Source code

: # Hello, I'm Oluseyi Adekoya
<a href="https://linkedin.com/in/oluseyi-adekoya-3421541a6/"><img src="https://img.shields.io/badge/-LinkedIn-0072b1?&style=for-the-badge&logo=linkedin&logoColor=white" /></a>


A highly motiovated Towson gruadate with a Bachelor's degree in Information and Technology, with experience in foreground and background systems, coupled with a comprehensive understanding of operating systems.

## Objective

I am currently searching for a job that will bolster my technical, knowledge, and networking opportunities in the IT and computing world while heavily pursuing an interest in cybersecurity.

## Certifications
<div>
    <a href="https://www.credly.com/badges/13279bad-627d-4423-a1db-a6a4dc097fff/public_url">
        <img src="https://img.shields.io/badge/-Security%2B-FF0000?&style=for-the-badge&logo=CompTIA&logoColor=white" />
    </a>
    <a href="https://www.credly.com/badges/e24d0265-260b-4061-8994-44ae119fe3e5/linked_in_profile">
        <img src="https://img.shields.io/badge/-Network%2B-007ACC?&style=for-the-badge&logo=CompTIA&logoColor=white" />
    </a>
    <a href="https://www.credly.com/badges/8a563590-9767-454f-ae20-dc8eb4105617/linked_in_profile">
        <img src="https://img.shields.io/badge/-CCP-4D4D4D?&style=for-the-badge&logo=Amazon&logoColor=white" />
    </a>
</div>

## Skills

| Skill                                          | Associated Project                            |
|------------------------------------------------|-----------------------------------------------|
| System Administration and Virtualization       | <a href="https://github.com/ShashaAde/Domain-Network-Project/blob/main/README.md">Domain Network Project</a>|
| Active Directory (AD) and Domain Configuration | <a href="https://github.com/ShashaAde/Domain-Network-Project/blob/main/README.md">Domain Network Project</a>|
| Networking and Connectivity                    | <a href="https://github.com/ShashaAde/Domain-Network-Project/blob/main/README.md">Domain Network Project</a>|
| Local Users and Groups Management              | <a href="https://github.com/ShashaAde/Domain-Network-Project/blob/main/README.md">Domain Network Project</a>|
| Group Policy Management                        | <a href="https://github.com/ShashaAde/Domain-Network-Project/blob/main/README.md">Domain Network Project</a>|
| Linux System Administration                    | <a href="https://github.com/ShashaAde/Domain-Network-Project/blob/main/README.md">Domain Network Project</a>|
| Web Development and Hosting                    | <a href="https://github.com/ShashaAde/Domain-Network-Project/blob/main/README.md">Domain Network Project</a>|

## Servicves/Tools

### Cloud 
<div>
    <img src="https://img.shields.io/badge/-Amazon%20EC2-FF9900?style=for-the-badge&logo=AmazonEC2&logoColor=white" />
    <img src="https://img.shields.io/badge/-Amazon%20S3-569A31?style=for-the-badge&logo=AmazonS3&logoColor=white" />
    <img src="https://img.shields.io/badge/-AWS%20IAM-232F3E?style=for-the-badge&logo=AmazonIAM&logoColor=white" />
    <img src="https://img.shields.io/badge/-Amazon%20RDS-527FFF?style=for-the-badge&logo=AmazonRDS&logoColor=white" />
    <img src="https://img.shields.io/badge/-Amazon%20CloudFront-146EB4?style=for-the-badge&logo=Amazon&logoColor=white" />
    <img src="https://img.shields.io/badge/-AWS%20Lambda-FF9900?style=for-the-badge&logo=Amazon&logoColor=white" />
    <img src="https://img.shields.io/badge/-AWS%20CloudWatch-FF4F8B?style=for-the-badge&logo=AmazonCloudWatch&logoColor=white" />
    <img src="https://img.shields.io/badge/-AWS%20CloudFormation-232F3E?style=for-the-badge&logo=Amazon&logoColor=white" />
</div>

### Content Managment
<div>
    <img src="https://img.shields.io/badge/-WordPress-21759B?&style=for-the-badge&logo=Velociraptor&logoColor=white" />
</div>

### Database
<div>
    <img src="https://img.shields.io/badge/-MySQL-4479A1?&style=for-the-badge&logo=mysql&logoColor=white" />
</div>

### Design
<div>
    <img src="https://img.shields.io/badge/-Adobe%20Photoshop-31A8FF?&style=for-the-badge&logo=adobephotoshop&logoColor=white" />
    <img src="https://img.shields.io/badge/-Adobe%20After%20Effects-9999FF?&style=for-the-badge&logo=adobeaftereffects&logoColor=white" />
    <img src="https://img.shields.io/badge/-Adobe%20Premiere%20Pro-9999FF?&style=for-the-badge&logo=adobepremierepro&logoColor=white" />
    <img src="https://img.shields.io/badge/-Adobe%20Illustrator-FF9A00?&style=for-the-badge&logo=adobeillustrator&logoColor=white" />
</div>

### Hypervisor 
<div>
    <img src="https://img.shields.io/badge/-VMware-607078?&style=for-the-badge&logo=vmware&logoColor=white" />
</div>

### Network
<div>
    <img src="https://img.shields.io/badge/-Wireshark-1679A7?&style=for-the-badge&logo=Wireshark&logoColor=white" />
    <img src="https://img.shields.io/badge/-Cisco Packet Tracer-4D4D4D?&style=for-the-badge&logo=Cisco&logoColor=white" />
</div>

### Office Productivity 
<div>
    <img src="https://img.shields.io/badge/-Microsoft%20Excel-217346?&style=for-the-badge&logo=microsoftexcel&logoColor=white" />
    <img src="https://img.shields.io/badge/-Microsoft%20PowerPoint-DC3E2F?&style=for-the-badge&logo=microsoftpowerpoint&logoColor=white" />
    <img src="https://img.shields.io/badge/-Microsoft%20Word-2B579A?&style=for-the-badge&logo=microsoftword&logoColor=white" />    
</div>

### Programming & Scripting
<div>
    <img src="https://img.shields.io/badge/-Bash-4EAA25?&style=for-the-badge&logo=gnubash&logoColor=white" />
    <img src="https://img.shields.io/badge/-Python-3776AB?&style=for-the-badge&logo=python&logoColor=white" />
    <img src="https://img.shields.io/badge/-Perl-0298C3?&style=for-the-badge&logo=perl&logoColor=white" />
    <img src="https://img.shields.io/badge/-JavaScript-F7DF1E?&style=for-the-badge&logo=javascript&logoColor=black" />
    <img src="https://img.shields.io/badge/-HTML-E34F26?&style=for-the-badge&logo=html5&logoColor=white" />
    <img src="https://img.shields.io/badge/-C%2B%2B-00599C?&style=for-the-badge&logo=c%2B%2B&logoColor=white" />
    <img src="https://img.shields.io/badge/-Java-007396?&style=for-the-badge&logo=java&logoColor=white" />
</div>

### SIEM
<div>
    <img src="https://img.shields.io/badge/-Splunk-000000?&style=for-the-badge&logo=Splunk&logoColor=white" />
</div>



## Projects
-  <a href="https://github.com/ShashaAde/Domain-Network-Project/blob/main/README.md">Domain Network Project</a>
───
■ WHAT NEEDS TO BE DONE ■
Print every line of the material above exactly.

■ ANSWER TO THIS TASK ■
Source code

: # Hello, I'm Oluseyi Adekoya
<a href="https://linkedin.com/in/oluseyi-adekoya-3421541a6/"><img src="https://img.shields.io/badge/-LinkedIn-0072b1?&style=for-the-badge&logo=linkedin&logoColor=white" /></a>


A highly motiovated Towson gruadate with a Bachelor's degree in Information and Technology, with experience in foreground and background systems, coupled with a comprehensive understanding of operating systems.

## Objective

I am currently searching for a job that will bolster my technical, knowledge, and networking opportunities in the IT and computing world while heavily pursuing an interest in cybersecurity.

## Certifications
<div>
    <a href="https://www.credly.com/badges/13279bad-627d-4423-a1db-a6a4dc097fff/public_url">
        <img src="https://img.shields.io/badge/-Security%2B-FF0000?&style=for-the-badge&logo=CompTIA&logoColor=white" />
    </a>
    <a href="https://www.credly.com/badges/e24d0265-260b-4061-8994-44ae119fe3e5/linked_in_profile">
        <img src="https://img.shields.io/badge/-Network%2B-007ACC?&style=for-the-badge&logo=CompTIA&logoColor=white" />
    </a>
    <a href="https://www.credly.com/badges/8a563590-9767-454f-ae20-dc8eb4105617/linked_in_profile">
        <img src="https://img.shields.io/badge/-CCP-4D4D4D?&style=for-the-badge&logo=Amazon&logoColor=white" />
    </a>
</div>

## Skills

| Skill                                          | Associated Project                            |
|------------------------------------------------|-----------------------------------------------|
| System Administration and Virtualization       | <a href="https://github.com/ShashaAde/Domain-Network-Project/blob/main/README.md">Domain Network Project</a>|
| Active Directory (AD) and Domain Configuration | <a href="https://github.com/ShashaAde/Domain-Network-Project/blob/main/README.md">Domain Network Project</a>|
| Networking and Connectivity                    | <a href="https://github.com/ShashaAde/Domain-Network-Project/blob/main/README.md">Domain Network Project</a>|
| Local Users and Groups Management              | <a href="https://github.com/ShashaAde/Domain-Network-Project/blob/main/README.md">Domain Network Project</a>|
| Group Policy Management                        | <a href="https://github.com/ShashaAde/Domain-Network-Project/blob/main/README.md">Domain Network Project</a>|
| Linux System Administration                    | <a href="https://github.com/ShashaAde/Domain-Network-Project/blob/main/README.md">Domain Network Project</a>|
| Web Development and Hosting                    | <a href="https://github.com/ShashaAde/Domain-Network-Project/blob/main/README.md">Domain Network Project</a>|

## Servicves/Tools

### Cloud 
<div>
    <img src="https://img.shields.io/badge/-Amazon%20EC2-FF9900?style=for-the-badge&logo=AmazonEC2&logoColor=white" />
    <img src="https://img.shields.io/badge/-Amazon%20S3-569A31?style=for-the-badge&logo=AmazonS3&logoColor=white" />
    <img src="https://img.shields.io/badge/-AWS%20IAM-232F3E?style=for-the-badge&logo=AmazonIAM&logoColor=white" />
    <img src="https://img.shields.io/badge/-Amazon%20RDS-527FFF?style=for-the-badge&logo=AmazonRDS&logoColor=white" />
    <img src="https://img.shields.io/badge/-Amazon%20CloudFront-146EB4?style=for-the-badge&logo=Amazon&logoColor=white" />
    <img src="https://img.shields.io/badge/-AWS%20Lambda-FF9900?style=for-the-badge&logo=Amazon&logoColor=white" />
    <img src="https://img.shields.io/badge/-AWS%20CloudWatch-FF4F8B?style=for-the-badge&logo=AmazonCloudWatch&logoColor=white" />
    <img src="https://img.shields.io/badge/-AWS%20CloudFormation-232F3E?style=for-the-badge&logo=Amazon&logoColor=white" />
</div>

### Content Managment
<div>
    <img src="https://img.shields.io/badge/-WordPress-21759B?&style=for-the-badge&logo=Velociraptor&logoColor=white" />
</div>

### Database
<div>
    <img src="https://img.shields.io/badge/-MySQL-4479A1?&style=for-the-badge&logo=mysql&logoColor=white" />
</div>

### Design
<div>
    <img src="https://img.shields.io/badge/-Adobe%20Photoshop-31A8FF?&style=for-the-badge&logo=adobephotoshop&logoColor=white" />
    <img src="https://img.shields.io/badge/-Adobe%20After%20Effects-9999FF?&style=for-the-badge&logo=adobeaftereffects&logoColor=white" />
    <img src="https://img.shields.io/badge/-Adobe%20Premiere%20Pro-9999FF?&style=for-the-badge&logo=adobepremierepro&logoColor=white" />
    <img src="https://img.shields.io/badge/-Adobe%20Illustrator-FF9A00?&style=for-the-badge&logo=adobeillustrator&logoColor=white" />
</div>

### Hypervisor 
<div>
    <img src="https://img.shields.io/badge/-VMware-607078?&style=for-the-badge&logo=vmware&logoColor=white" />
</div>

### Network
<div>
    <img src="https://img.shields.io/badge/-Wireshark-1679A7?&style=for-the-badge&logo=Wireshark&logoColor=white" />
    <img src="https://img.shields.io/badge/-Cisco Packet Tracer-4D4D4D?&style=for-the-badge&logo=Cisco&logoColor=white" />
</div>

### Office Productivity 
<div>
    <img src="https://img.shields.io/badge/-Microsoft%20Excel-217346?&style=for-the-badge&logo=microsoftexcel&logoColor=white" />
    <img src="https://img.shields.io/badge/-Microsoft%20PowerPoint-DC3E2F?&style=for-the-badge&logo=microsoftpowerpoint&logoColor=white" />
    <img src="https://img.shields.io/badge/-Microsoft%20Word-2B579A?&style=for-the-badge&logo=microsoftword&logoColor=white" />    
</div>

### Programming & Scripting
<div>
    <img src="https://img.shields.io/badge/-Bash-4EAA25?&style=for-the-badge&logo=gnubash&logoColor=white" />
    <img src="https://img.shields.io/badge/-Python-3776AB?&style=for-the-badge&logo=python&logoColor=white" />
    <img src="https://img.shields.io/badge/-Perl-0298C3?&style=for-the-badge&logo=perl&logoColor=white" />
    <img src="https://img.shields.io/badge/-JavaScript-F7DF1E?&style=for-the-badge&logo=javascript&logoColor=black" />
    <img src="https://img.shields.io/badge/-HTML-E34F26?&style=for-the-badge&logo=html5&logoColor=white" />
    <img src="https://img.shields.io/badge/-C%2B%2B-00599C?&style=for-the-badge&logo=c%2B%2B&logoColor=white" />
    <img src="https://img.shields.io/badge/-Java-007396?&style=for-the-badge&logo=java&logoColor=white" />
</div>

### SIEM
<div>
    <img src="https://img.shields.io/badge/-Splunk-000000?&style=for-the-badge&logo=Splunk&logoColor=white" />
</div>



## Projects
-  <a href="https://github.com/ShashaAde/Domain-Network-Project/blob/main/README.md">Domain Network Project</a>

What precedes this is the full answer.